ASSIGNED TASK: Your reply should hold only the lines from the records below where "measurement" occurs.

EXERCISE INPUT:
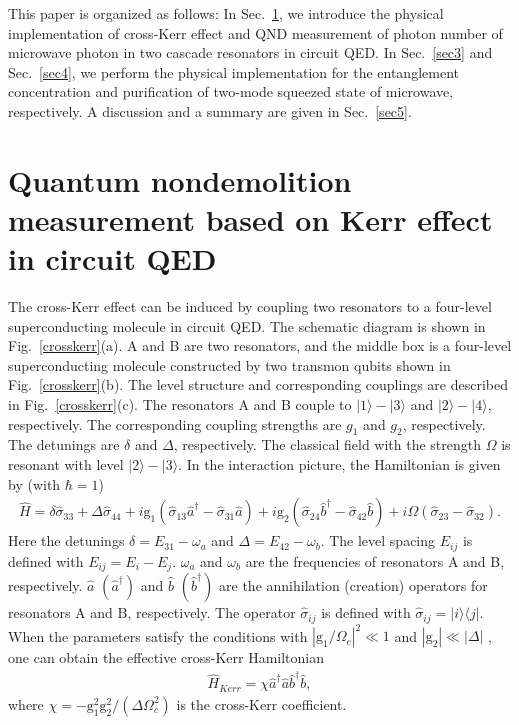\documentclass[preprintnumbers,showkeys,amsmath,amssymb]{revtex4}%
\begin{document}
This paper is organized as follows: In Sec.~\ref{sec2}, we introduce
the physical implementation of cross-Kerr effect and QND measurement
of photon number of microwave photon in two cascade resonators in
circuit QED.
In Sec.~\ref{sec3} and Sec.~\ref{sec4}, we perform the physical
implementation for the entanglement concentration and purification
of two-mode squeezed state of microwave, respectively. A discussion
and a summary are given in Sec.~\ref{sec5}.





\section{Quantum nondemolition measurement based on Kerr effect in circuit QED}  \label{sec2}

The cross-Kerr effect can be induced by coupling two resonators to a
four-level superconducting molecule in circuit QED. The schematic
diagram is shown in Fig.~\ref{crosskerr}(a). A and B are two
resonators, and the middle box is a four-level superconducting
molecule constructed by two transmon qubits \cite{JKoch} shown in
Fig.~\ref{crosskerr}(b). The level structure and corresponding
couplings are described in Fig.~\ref{crosskerr}(c). The resonators A
and B couple to $|1\rangle-|3\rangle$ and $|2\rangle-|4\rangle$,
respectively. The corresponding coupling strengths are $g_{1}$ and
$g_{2}$, respectively. The detunings are $\delta$ and $\Delta$,
respectively. The classical field with the strength $\Omega$ is
resonant with level $|2\rangle-|3\rangle$. In the interaction
picture, the Hamiltonian is given by \cite{YHu} (with $\hbar=1$)
\begin{eqnarray}        \label{eq2}
\hat{H}\!=\!\delta\hat{\sigma}_{33}+\Delta\hat{\sigma}_{44}
+i\text{g}_{1}\left(\hat{\sigma}_{13}\hat{a}^{\dag}-\hat{\sigma}_{31}\hat{a}\right)+i\text{g}_{2}\left(\hat{\sigma}_{24}\hat{b}^{\dag}-\hat{\sigma}_{42}\hat{b}\right)
+i\Omega\left(\hat{\sigma}_{23}-\hat{\sigma}_{32}\right).
\end{eqnarray}
Here the detunings $\delta=E_{31}-\omega_{a}$ and
$\Delta=E_{42}-\omega_{b}$. The level spacing $E_{ij}$ is defined
with $E_{ij}=E_{i}-E_{j}$. $\omega_{a}$ and $\omega_{b}$ are the
frequencies of resonators A and B, respectively. $\hat{a}$
$(\hat{a}^{\dag})$ and $\hat{b}$ $(\hat{b}^{\dag})$ are the
annihilation (creation) operators for resonators A and B,
respectively. The operator $\hat{\sigma}_{ij}$ is defined with
$\hat{\sigma}_{ij}=|i\rangle\langle j|$. When the parameters satisfy
the conditions with  $|\text{g}_{1}/\Omega_{c}|^{2}\ll 1$ and
$|\text{g}_{2}|\ll|\Delta|$ \cite{AImamoglu1997}, one can obtain the
effective cross-Kerr Hamiltonian \cite{YHu}
\begin{eqnarray}        \label{eq3}
\hat{H}_{Kerr}=\chi\hat{a}^{\dag}\hat{a}\hat{b}^{\dag}\hat{b},
\end{eqnarray}
where
$\chi=-\text{g}_{1}^{2}\text{g}_{2}^{2}/(\Delta\Omega^{2}_{c})$ is
the cross-Kerr coefficient.
\end{document}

RESULT OF THE EXERCISE:
the physical implementation of cross-Kerr effect and QND measurement
\section{Quantum nondemolition measurement based on Kerr effect in circuit QED}  \label{sec2}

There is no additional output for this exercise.